-- Opening Marker --

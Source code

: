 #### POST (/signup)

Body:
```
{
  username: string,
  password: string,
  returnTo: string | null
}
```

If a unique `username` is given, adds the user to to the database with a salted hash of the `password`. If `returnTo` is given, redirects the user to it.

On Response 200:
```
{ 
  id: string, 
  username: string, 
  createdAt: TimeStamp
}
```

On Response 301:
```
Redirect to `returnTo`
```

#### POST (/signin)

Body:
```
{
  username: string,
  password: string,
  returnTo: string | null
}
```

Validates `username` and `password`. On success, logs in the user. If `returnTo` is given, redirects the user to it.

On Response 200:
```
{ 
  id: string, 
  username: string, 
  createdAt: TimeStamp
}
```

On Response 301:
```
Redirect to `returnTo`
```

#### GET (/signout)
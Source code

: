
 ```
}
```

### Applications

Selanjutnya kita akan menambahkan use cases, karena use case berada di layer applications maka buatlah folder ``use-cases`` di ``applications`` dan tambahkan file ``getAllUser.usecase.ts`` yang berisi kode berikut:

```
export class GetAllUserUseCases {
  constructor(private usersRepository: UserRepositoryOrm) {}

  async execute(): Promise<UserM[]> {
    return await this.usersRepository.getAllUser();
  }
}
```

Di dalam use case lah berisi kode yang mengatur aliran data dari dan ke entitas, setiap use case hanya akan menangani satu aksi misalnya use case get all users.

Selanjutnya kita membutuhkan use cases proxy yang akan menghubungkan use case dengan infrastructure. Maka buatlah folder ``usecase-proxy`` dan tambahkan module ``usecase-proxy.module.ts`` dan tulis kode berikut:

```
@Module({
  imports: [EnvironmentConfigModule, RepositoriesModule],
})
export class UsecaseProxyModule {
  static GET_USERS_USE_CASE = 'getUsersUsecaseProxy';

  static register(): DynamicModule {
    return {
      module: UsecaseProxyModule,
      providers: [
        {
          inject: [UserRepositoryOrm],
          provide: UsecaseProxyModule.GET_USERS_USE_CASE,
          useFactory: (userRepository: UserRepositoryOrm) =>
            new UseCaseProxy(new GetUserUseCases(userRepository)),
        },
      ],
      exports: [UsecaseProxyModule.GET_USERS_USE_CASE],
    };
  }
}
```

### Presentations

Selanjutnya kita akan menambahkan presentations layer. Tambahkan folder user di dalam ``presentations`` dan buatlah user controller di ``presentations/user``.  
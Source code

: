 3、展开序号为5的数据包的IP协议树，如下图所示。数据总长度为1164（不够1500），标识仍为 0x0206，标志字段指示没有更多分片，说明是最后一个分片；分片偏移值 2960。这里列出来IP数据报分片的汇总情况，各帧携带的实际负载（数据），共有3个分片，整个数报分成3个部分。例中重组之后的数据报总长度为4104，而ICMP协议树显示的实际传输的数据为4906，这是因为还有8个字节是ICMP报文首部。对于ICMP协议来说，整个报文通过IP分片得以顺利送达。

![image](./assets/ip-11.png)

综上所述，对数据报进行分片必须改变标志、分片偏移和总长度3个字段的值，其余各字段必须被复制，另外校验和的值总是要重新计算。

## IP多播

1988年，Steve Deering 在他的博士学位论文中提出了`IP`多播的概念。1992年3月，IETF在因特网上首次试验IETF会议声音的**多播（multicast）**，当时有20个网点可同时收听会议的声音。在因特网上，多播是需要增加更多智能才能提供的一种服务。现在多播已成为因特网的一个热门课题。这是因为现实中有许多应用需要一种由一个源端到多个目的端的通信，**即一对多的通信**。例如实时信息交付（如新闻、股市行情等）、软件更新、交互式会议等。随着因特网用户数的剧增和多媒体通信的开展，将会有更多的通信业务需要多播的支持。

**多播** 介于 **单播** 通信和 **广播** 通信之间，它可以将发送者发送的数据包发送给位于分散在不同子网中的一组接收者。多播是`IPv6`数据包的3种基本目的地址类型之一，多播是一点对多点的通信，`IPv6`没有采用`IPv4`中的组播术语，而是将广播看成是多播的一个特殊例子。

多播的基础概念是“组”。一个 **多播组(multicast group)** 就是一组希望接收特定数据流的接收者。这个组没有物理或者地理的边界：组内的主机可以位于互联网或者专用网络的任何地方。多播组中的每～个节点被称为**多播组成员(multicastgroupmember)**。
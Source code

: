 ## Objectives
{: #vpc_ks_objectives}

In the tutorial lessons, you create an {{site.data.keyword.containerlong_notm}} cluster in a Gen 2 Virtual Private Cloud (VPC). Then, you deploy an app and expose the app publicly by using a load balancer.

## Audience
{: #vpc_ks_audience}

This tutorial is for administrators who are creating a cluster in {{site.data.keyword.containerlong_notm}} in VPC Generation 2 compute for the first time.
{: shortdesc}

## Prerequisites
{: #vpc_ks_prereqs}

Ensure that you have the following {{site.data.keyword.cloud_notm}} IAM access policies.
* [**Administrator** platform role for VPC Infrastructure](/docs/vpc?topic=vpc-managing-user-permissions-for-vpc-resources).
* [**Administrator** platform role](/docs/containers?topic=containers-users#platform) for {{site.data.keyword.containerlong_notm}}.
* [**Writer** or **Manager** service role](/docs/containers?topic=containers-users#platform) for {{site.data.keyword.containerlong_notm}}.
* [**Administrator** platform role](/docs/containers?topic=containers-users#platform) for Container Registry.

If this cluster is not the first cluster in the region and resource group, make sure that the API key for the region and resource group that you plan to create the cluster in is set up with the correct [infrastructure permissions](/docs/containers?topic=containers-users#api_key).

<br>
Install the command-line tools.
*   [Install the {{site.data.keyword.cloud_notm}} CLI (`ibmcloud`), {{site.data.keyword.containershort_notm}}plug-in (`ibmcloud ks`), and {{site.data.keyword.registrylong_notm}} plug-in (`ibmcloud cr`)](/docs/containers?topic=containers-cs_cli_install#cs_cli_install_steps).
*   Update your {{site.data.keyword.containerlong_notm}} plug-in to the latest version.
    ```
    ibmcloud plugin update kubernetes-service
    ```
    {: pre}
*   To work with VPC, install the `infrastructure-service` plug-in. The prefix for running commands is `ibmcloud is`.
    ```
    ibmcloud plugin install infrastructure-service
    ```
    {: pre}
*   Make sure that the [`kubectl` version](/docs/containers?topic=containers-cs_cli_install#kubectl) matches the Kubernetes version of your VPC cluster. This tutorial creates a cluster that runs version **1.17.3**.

-- Closing Marker --

Problem statement:
Your job is to return all lines above that hold the word "static".

Reply:
  static GET_USERS_USE_CASE = 'getUsersUsecaseProxy';
  static register(): DynamicModule {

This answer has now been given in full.